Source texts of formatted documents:
=======
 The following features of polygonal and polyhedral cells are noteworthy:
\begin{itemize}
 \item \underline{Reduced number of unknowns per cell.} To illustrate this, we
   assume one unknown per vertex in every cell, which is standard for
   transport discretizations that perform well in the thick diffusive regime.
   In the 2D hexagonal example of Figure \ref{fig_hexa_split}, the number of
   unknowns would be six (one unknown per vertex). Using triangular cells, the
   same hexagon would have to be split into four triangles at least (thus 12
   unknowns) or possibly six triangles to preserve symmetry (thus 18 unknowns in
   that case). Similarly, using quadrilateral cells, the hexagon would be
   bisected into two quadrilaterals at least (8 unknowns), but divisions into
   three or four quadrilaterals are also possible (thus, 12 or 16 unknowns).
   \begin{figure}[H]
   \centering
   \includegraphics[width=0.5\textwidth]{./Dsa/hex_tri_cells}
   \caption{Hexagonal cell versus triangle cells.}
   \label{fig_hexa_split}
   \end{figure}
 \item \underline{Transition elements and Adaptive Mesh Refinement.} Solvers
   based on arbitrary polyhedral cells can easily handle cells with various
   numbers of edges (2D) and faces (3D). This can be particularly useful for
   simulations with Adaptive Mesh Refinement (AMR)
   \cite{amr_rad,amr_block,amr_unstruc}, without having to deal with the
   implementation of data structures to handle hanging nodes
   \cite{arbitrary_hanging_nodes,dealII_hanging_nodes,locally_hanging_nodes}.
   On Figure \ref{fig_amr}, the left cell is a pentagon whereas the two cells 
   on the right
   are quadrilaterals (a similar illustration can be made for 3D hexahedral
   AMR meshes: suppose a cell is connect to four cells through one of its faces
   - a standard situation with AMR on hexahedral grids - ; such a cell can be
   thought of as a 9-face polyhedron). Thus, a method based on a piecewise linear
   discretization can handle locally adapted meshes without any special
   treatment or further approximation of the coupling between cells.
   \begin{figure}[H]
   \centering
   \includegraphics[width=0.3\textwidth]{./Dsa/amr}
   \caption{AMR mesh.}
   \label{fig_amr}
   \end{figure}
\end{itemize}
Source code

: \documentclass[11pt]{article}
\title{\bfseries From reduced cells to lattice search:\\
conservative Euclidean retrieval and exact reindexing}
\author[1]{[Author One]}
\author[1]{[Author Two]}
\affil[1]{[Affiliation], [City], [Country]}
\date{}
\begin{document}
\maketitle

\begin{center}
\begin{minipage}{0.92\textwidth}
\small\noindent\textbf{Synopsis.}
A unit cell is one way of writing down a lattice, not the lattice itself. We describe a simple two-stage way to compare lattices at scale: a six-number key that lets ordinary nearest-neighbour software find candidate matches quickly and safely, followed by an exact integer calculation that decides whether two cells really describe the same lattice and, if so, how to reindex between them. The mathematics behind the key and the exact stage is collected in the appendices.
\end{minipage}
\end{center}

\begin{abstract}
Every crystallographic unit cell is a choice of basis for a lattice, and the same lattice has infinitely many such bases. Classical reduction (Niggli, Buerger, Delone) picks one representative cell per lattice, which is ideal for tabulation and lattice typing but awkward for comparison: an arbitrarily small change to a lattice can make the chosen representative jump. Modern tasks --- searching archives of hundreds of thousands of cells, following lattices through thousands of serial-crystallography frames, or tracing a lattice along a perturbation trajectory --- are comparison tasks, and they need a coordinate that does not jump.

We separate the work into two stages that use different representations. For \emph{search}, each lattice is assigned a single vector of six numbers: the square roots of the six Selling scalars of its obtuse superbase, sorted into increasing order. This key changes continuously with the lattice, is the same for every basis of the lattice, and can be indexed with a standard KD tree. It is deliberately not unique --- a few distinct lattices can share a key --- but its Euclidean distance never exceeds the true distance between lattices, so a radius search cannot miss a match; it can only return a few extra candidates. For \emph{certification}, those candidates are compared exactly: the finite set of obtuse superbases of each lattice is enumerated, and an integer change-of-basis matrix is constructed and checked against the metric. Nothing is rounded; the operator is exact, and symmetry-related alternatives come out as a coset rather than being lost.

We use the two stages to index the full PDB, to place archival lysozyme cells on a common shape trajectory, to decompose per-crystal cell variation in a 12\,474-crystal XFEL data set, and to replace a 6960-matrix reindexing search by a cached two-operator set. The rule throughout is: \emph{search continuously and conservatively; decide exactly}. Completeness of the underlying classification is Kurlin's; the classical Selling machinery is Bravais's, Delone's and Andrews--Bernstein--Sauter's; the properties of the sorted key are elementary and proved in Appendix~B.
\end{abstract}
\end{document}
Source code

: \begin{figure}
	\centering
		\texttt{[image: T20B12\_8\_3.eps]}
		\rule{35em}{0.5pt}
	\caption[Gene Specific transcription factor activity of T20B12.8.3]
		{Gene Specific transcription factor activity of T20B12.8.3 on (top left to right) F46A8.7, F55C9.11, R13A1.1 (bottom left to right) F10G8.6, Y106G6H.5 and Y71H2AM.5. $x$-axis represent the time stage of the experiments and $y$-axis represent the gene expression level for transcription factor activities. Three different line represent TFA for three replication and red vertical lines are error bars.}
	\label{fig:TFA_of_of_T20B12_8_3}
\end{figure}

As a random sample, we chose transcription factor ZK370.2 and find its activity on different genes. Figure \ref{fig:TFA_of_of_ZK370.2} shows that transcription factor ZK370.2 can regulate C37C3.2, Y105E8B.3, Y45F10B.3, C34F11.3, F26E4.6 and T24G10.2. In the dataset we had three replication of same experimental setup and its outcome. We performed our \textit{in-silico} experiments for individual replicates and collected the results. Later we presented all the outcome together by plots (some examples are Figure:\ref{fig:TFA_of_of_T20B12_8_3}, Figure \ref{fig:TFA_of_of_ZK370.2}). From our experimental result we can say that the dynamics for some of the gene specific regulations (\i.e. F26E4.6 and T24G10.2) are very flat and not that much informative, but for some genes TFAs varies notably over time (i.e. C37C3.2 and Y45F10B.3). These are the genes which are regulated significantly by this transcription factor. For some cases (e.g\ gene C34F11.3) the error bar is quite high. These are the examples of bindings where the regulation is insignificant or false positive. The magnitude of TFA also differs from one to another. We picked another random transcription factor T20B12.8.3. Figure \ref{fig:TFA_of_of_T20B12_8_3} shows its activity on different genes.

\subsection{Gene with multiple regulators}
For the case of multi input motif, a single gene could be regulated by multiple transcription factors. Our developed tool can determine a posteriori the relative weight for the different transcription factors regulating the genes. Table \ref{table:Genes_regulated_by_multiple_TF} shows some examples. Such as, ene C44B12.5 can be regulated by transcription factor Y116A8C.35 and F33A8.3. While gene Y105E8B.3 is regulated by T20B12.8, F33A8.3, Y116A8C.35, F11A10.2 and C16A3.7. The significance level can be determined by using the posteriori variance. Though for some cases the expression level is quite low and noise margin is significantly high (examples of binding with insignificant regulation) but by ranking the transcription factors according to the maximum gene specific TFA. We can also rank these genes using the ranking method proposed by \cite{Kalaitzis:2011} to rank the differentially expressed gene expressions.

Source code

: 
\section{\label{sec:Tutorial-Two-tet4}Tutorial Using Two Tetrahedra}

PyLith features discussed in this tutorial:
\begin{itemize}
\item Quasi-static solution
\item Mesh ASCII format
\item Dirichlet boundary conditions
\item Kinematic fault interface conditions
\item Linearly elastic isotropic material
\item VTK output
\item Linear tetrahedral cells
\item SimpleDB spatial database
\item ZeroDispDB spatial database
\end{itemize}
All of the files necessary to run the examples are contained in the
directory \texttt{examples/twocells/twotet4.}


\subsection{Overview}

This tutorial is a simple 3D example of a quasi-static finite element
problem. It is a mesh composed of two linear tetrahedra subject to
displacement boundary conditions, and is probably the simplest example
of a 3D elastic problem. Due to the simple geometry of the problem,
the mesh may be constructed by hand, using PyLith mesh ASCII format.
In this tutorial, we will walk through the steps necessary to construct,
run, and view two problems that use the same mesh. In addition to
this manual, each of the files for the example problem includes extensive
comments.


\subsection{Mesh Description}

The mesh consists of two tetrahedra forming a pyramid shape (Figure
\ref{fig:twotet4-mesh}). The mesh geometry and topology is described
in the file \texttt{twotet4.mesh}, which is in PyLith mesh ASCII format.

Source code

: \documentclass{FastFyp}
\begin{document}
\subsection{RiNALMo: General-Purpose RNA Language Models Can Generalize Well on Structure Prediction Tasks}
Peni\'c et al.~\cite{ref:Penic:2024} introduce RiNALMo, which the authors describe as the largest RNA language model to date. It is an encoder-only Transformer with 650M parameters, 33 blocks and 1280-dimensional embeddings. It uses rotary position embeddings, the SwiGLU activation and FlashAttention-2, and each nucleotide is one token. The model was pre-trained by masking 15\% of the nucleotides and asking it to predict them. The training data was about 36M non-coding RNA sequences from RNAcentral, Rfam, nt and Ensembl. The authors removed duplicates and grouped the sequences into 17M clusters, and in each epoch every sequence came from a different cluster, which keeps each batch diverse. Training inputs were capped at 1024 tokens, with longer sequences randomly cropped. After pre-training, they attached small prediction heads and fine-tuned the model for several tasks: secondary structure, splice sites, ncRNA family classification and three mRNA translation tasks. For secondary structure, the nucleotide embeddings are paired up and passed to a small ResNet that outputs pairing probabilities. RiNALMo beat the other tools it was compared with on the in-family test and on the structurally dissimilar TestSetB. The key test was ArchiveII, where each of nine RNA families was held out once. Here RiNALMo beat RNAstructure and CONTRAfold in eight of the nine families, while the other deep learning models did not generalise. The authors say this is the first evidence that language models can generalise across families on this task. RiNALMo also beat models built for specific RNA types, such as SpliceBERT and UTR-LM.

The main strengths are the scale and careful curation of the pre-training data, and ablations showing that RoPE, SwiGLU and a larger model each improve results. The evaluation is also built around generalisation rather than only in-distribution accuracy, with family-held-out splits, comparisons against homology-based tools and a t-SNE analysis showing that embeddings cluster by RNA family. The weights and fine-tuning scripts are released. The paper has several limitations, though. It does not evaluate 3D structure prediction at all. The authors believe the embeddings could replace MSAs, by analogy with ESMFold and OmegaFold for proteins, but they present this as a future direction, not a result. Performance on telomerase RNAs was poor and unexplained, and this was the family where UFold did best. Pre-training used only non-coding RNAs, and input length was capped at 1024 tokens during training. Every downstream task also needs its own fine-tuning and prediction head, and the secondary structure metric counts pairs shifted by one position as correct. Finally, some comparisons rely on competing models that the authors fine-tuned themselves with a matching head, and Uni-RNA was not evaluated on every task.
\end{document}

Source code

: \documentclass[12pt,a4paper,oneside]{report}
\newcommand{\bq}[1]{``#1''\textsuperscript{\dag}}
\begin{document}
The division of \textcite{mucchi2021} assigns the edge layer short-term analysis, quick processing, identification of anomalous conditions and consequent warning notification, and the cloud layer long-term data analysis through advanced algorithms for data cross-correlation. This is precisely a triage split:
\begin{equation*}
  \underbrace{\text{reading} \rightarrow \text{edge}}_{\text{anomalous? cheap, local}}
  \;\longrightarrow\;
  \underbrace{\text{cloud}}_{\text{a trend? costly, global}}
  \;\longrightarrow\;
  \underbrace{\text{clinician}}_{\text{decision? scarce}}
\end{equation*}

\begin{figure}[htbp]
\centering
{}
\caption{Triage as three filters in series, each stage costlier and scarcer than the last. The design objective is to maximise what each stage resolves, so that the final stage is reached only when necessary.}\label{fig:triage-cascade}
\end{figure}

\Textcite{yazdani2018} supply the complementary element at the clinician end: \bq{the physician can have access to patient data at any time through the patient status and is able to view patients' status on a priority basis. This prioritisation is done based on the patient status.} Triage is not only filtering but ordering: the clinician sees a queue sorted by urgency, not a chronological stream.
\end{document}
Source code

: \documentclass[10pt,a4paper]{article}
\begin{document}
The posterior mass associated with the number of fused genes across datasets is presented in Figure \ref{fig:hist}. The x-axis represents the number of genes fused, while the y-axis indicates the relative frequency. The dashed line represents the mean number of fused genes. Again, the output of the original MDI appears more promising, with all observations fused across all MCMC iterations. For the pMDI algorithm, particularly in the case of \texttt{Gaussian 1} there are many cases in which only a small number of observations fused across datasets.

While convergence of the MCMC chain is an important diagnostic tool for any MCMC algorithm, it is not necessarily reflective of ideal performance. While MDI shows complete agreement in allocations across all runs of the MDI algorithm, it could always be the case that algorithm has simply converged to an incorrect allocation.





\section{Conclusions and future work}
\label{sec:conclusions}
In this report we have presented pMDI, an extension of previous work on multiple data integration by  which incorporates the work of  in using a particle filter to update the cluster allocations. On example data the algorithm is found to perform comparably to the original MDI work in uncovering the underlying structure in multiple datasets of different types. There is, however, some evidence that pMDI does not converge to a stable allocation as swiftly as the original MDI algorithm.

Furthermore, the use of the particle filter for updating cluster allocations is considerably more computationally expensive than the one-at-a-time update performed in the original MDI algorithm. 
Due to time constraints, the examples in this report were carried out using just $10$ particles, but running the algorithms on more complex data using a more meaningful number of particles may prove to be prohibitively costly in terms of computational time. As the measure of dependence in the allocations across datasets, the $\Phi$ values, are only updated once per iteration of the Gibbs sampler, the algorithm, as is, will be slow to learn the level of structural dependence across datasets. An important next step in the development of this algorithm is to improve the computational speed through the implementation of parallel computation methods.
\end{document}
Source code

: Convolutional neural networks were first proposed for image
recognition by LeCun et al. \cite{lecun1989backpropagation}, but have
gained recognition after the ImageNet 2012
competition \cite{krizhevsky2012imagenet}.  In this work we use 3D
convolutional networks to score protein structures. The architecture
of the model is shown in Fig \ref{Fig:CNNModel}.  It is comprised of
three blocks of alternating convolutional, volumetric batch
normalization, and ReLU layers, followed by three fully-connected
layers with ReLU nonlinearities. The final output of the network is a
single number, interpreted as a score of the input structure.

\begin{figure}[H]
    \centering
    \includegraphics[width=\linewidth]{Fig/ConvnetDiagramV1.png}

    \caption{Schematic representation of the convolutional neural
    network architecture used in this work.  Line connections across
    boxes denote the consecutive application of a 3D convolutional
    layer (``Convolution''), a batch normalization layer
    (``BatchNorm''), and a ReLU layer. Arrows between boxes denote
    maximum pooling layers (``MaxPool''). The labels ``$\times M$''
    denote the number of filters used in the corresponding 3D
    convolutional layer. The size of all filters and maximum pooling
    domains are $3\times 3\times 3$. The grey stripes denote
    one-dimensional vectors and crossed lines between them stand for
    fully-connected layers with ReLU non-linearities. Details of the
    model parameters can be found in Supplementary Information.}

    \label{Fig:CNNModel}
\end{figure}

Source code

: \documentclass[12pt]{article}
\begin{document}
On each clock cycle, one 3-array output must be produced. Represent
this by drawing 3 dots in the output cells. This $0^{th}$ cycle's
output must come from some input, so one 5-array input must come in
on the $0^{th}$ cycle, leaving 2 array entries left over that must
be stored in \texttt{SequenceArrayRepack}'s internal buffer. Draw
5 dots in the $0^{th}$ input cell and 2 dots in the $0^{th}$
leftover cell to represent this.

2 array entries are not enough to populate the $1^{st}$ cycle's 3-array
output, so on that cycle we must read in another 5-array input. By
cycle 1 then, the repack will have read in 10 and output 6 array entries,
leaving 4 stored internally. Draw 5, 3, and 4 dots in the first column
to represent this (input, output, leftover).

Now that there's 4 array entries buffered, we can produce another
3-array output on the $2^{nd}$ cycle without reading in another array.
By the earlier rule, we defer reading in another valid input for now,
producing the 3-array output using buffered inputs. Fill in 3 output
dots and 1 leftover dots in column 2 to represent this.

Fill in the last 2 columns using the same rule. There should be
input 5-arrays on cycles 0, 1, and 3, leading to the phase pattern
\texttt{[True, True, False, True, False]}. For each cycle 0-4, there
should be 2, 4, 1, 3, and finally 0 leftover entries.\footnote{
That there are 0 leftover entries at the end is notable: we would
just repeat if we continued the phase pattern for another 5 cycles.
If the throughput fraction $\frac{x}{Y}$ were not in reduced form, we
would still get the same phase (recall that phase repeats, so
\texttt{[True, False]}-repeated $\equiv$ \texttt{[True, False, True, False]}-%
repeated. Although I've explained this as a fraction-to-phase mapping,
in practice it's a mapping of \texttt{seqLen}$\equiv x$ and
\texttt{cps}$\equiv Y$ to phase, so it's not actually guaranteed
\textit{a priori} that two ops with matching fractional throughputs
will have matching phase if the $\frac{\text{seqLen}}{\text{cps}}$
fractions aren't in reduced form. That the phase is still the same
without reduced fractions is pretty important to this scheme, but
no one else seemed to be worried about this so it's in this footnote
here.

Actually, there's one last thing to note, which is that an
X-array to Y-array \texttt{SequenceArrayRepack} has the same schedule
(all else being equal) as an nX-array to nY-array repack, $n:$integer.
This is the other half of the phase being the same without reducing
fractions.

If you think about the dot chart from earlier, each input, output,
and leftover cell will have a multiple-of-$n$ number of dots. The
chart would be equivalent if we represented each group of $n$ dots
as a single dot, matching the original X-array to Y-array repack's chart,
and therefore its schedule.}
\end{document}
=======
What the task requires: The output should be exactly the lines above from the line containing "Due to time" to the line containing "convolutional networks to", inclusive, with no other lines.

Result of this task:
Due to time constraints, the examples in this report were carried out using just $10$ particles, but running the algorithms on more complex data using a more meaningful number of particles may prove to be prohibitively costly in terms of computational time. As the measure of dependence in the allocations across datasets, the $\Phi$ values, are only updated once per iteration of the Gibbs sampler, the algorithm, as is, will be slow to learn the level of structural dependence across datasets. An important next step in the development of this algorithm is to improve the computational speed through the implementation of parallel computation methods.
\end{document}
Source code

: Convolutional neural networks were first proposed for image
recognition by LeCun et al. \cite{lecun1989backpropagation}, but have
gained recognition after the ImageNet 2012
competition \cite{krizhevsky2012imagenet}.  In this work we use 3D
convolutional networks to score protein structures. The architecture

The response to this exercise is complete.